[发明专利]鉴别水稻光温敏核不育基因p/tms12-1等位基因类型的共显性标记引物组及其应用

权利要求书

1.一种共显性标记引物组，由四条引物组成，其特征在于，所述四条引物的碱基序列分别为：

PTGMS-F1：5’-CTTGCTACCACAAGCTTTCC-3’；

PTGMS-F2：5’-AGCAAAGAAGTGCATTGTTTGCGT-3’；

PTGMS-R1：5’-TCCTTCTGGACTAGGAGCAA-3’；

PTGMS-R2：5’-AAATTTTACTCTTGATGGATGGTGG-3’。

2.如权利要求1所述的共显性标记引物组在鉴别水稻光温敏核不育基因p/tms12-1等位基因类型中的应用。

3.如权利要求2所述的应用，其特征在于，包括：

（1）取待检测水稻样品的组织，提取DNA；

（2）以所述的DNA为模板，利用如权利要求1所述的共显性标记引物组进行PCR扩增，获得PCR扩增产物；

（3）对所述的PCR扩增产物进行电泳，根据电泳结果进行判断：

若所述的电泳结果在497bp和227bp处显示特异性条带，则待检测水稻样品含有等位基因p/tms12-1；

若所述的电泳结果在497bp和317bp处显示特异性条带，则待检测水稻样品含有等位基因p/TMS12-1；

若所述的电泳结果在497bp、317bp和227bp处显示特异性条带，则待检测水稻样品同时含有等位基因p/tms12-1和p/TMS12-1。

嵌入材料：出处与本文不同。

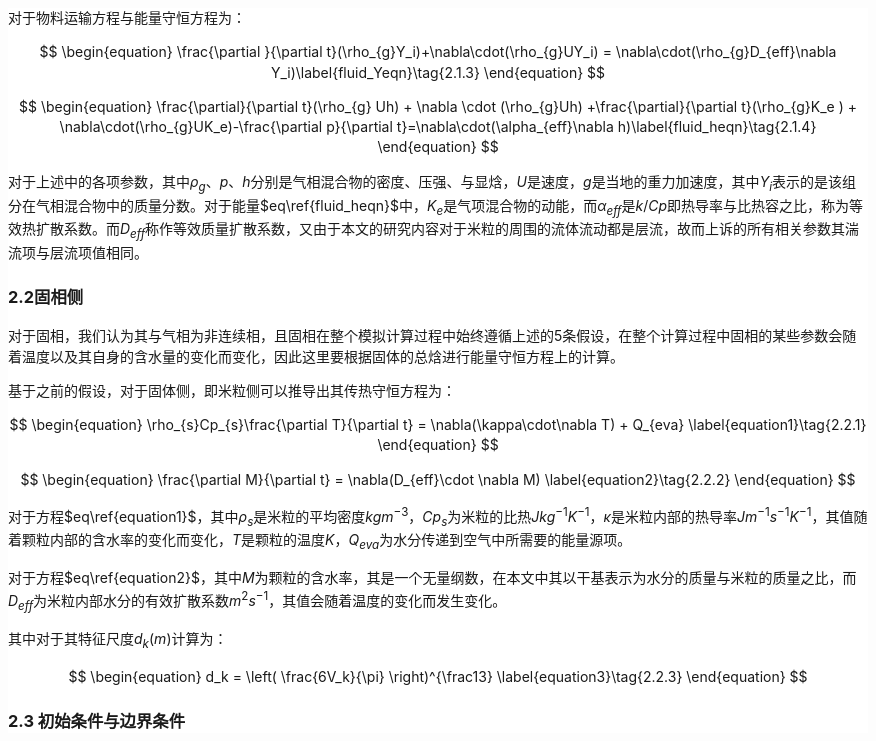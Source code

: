 对于物料运输方程与能量守恒方程为：

$$
\begin{equation}
	\frac{\partial }{\partial t}(\rho_{g}Y_i)+\nabla\cdot(\rho_{g}UY_i) = \nabla\cdot(\rho_{g}D_{eff}\nabla Y_i)\label{fluid_Yeqn}\tag{2.1.3}
\end{equation}
$$


$$
\begin{equation}
	\frac{\partial}{\partial t}(\rho_{g} Uh) + \nabla \cdot (\rho_{g}Uh) +\frac{\partial}{\partial t}(\rho_{g}K_e ) + \nabla\cdot(\rho_{g}UK_e)-\frac{\partial p}{\partial t}=\nabla\cdot(\alpha_{eff}\nabla h)\label{fluid_heqn}\tag{2.1.4}
\end{equation}
$$

对于上述中的各项参数，其中$\rho_{g}$、$p$、$h$分别是气相混合物的密度、压强、与显焓，$U$是速度，$g$是当地的重力加速度，其中$Y_i$表示的是该组分在气相混合物中的质量分数。对于能量$eq\ref{fluid_heqn}$中，$K_e$是气项混合物的动能，而$\alpha_{eff}$是$k/Cp$即热导率与比热容之比，称为等效热扩散系数。而$D_{eff}$称作等效质量扩散系数，又由于本文的研究内容对于米粒的周围的流体流动都是层流，故而上诉的所有相关参数其湍流项与层流项值相同。

### 2.2固相侧

对于固相，我们认为其与气相为非连续相，且固相在整个模拟计算过程中始终遵循上述的5条假设，在整个计算过程中固相的某些参数会随着温度以及其自身的含水量的变化而变化，因此这里要根据固体的总焓进行能量守恒方程上的计算。

基于之前的假设，对于固体侧，即米粒侧可以推导出其传热守恒方程为：

$$
\begin{equation}
	\rho_{s}Cp_{s}\frac{\partial T}{\partial t} = \nabla(\kappa\cdot\nabla T) + Q_{eva} \label{equation1}\tag{2.2.1}
\end{equation}
$$

$$
\begin{equation}
	\frac{\partial M}{\partial t} = \nabla(D_{eff}\cdot \nabla M) \label{equation2}\tag{2.2.2}
\end{equation}
$$

对于方程$eq\ref{equation1}$，其中$\rho_{s}$是米粒的平均密度$kgm^{-3}$，$Cp_s$为米粒的比热$Jkg^{-1}K^{-1}$，$\kappa$是米粒内部的热导率$Jm^{-1}s^{-1}K^{-1}$，其值随着颗粒内部的含水率的变化而变化，$T$是颗粒的温度$K$，$Q_{eva}$为水分传递到空气中所需要的能量源项。

对于方程$eq\ref{equation2}$，其中$M$为颗粒的含水率，其是一个无量纲数，在本文中其以干基表示为水分的质量与米粒的质量之比，而$D_{eff}$为米粒内部水分的有效扩散系数$m^2s^{-1}$，其值会随着温度的变化而发生变化。

其中对于其特征尺度$d_k(m)$计算为：

$$
\begin{equation}
	d_k = \left( \frac{6V_k}{\pi} \right)^{\frac13} \label{equation3}\tag{2.2.3}
\end{equation}
$$

### 2.3 初始条件与边界条件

4.如权利要求3所述的应用，其特征在于，所述PCR扩增的体系为：10×PCR buffer，2μL；dNTP mixture，0.5μL；10μM PTGMS-F1引物，0.5μL；10μM PTGMS-F2引物，0.5μL；10μM PTGMS-R1引物，0.5μL；10μM PTGMS-R1引物，0.5μL；样品DNA1μL；Taq DNA聚合酶，0.2μL；补充无菌水至20μL。

5.如权利要求3所述的应用，其特征在于，所述PCR扩增的条件为：94℃预变性5min；94℃变性30s，62℃退火30s，72℃延伸1min，共36个循环；72℃延伸10min；4℃保温5min。